Carly Anthony est reconnaissante des opportunités qui ont été les siennes et tente aujourd’hui de rendre la pareille à la nouvelle génération.
Interviews vendredi 5 septembre 2025 Camille Pineau

De ses débuts hésitants sur les sentiers de Redmond, jusqu’à l’intronisation au Temple de la renommée de la National Collegiate Equestrian Association, Carly Anthony a tracé son chemin avec une idée en tête : donner du sens à la performance, en mettant les femmes et le collectif au cœur de son parcours. Formée par des figures comme Karen Healey ou Eric Lamaze, la cavalière américaine avance aujourd’hui entourée d’une équipe engagée.
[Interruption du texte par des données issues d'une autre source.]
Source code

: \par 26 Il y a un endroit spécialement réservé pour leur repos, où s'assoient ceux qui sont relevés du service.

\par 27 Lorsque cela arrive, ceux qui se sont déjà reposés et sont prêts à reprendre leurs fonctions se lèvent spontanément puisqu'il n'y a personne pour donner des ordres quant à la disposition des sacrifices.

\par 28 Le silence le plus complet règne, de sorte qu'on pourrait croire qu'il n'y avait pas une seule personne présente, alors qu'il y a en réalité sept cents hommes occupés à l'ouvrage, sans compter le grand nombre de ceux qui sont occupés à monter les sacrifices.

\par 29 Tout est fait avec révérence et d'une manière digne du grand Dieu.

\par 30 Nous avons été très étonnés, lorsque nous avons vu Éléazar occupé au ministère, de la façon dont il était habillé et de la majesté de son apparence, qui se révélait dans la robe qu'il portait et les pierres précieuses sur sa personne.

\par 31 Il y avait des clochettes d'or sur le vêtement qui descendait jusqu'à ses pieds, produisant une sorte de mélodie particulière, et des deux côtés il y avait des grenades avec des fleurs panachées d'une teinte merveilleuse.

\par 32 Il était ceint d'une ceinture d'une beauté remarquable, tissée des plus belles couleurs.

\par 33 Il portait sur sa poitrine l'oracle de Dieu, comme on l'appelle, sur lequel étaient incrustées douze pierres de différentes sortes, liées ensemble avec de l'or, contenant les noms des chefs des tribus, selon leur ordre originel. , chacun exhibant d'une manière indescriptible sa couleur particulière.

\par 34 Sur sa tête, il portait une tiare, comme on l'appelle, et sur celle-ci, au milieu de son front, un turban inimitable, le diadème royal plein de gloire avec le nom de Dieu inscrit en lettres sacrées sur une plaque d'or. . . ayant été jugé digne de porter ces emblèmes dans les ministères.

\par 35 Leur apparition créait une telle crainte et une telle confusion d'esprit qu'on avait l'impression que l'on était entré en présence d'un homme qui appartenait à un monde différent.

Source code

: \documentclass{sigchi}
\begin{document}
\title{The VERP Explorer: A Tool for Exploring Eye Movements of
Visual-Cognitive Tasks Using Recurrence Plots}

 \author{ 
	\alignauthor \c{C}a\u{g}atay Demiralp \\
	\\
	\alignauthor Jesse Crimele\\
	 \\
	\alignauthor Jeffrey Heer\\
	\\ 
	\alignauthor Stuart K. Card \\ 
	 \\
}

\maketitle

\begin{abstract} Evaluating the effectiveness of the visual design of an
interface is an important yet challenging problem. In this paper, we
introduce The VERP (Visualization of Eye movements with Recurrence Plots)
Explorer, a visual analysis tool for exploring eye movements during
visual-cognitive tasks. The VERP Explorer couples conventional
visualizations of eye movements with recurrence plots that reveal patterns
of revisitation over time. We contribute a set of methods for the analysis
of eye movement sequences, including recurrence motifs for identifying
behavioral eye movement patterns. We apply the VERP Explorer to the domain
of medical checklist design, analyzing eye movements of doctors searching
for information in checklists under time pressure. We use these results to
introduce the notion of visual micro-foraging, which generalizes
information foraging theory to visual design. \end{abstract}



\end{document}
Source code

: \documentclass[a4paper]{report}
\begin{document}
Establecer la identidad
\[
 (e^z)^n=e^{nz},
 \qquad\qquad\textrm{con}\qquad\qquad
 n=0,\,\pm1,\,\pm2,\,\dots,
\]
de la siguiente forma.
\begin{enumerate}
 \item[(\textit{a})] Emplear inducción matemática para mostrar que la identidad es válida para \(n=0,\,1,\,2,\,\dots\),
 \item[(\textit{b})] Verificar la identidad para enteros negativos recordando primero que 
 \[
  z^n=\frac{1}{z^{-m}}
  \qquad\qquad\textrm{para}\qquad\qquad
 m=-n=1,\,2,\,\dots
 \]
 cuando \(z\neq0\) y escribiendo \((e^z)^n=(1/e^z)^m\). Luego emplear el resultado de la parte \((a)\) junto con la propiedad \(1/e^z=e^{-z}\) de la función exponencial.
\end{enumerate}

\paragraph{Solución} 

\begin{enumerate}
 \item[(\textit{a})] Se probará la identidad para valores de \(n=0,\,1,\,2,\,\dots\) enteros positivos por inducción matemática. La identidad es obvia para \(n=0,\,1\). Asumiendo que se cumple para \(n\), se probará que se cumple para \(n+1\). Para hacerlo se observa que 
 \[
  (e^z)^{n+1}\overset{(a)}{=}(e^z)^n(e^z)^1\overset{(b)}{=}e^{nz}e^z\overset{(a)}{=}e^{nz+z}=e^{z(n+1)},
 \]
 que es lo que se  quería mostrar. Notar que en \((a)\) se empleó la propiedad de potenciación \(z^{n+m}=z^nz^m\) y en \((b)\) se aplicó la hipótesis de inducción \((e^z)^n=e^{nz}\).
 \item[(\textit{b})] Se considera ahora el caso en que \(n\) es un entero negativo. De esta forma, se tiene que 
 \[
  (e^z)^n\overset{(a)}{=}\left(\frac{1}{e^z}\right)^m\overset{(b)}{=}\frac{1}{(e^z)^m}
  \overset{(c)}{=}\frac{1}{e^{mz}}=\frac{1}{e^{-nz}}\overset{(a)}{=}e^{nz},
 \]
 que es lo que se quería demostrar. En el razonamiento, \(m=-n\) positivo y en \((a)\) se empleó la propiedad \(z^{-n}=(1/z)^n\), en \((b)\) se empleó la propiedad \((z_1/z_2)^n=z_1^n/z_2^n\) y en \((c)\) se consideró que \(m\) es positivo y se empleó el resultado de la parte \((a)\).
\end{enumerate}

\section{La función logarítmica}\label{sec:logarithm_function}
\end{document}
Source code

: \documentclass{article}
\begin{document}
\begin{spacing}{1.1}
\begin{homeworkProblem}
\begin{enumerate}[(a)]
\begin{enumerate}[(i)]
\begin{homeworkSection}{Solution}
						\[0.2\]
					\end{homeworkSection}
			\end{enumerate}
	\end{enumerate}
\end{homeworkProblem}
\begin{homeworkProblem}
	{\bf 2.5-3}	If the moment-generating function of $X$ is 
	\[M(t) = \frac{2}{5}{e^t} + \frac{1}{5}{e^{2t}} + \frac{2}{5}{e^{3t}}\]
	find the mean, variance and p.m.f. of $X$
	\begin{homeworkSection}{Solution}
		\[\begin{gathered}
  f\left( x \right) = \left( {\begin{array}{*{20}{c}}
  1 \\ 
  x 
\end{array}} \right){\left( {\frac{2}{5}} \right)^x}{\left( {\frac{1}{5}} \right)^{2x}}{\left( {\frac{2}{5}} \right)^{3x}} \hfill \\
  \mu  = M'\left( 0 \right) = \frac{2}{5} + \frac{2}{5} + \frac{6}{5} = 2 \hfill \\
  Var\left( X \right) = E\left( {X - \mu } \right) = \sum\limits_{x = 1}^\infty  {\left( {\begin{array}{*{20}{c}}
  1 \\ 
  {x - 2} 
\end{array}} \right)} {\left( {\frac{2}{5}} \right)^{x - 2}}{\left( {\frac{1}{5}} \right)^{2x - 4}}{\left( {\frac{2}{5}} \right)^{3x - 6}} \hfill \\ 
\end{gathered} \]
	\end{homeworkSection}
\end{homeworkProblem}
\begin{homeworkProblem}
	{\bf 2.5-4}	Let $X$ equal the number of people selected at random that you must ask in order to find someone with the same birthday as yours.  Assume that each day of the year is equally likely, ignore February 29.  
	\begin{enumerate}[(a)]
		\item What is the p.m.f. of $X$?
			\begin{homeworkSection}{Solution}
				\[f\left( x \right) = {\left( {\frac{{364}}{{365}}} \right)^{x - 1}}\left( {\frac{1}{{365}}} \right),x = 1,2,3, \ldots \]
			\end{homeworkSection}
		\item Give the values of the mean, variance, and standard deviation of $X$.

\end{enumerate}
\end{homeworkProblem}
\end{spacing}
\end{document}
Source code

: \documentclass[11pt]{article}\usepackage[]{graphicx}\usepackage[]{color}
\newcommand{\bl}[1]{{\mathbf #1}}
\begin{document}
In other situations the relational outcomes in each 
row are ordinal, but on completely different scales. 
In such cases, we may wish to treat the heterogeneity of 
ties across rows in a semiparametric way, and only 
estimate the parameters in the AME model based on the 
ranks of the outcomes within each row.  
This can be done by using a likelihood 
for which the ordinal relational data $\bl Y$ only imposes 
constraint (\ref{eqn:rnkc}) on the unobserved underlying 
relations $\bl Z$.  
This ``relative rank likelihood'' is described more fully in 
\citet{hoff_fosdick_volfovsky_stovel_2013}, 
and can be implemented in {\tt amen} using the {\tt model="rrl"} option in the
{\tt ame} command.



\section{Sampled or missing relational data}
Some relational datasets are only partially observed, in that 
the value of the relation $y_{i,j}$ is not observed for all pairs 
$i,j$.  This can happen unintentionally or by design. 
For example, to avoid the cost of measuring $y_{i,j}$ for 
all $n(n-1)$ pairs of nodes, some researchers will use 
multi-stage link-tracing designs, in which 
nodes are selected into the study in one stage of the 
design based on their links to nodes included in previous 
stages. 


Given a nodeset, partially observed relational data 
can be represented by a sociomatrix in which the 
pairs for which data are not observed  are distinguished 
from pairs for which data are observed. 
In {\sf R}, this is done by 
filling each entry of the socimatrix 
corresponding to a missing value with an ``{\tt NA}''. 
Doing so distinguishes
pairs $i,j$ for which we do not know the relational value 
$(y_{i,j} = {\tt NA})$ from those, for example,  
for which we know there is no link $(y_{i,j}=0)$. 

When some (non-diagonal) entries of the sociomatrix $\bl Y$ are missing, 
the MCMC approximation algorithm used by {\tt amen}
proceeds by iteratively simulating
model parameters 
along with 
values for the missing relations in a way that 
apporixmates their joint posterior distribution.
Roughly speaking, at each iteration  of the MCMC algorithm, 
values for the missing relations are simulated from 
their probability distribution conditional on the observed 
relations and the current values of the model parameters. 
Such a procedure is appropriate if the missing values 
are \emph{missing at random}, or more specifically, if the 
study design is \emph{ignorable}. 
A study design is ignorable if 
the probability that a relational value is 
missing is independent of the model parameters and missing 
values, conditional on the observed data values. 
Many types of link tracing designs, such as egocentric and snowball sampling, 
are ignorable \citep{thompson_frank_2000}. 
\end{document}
Cette année, elle s’est notamment illustrée lors de la victoire des siens dans la Coupe des nations de Wellington, puis a participé à celle de Falsterbo, avant de s’octroyer une bonne troisième place dans une épreuve à barrage à 1,55m au CSI 5* de Dinard en juillet. Dans cet entretien, l’ancienne cavalière d’Explosion W partage ses convictions, son attachement au sport juste, et ses rêves pour l’avenir.

La première partie de cette interview est à (re)lire ici.

À votre retour aux Etats-Unis, après votre aventure européenne, vous avez fondé votre propre structure : Carly Anthony Show Jumping. Qu’est-ce qui vous a poussée à franchir ce cap ?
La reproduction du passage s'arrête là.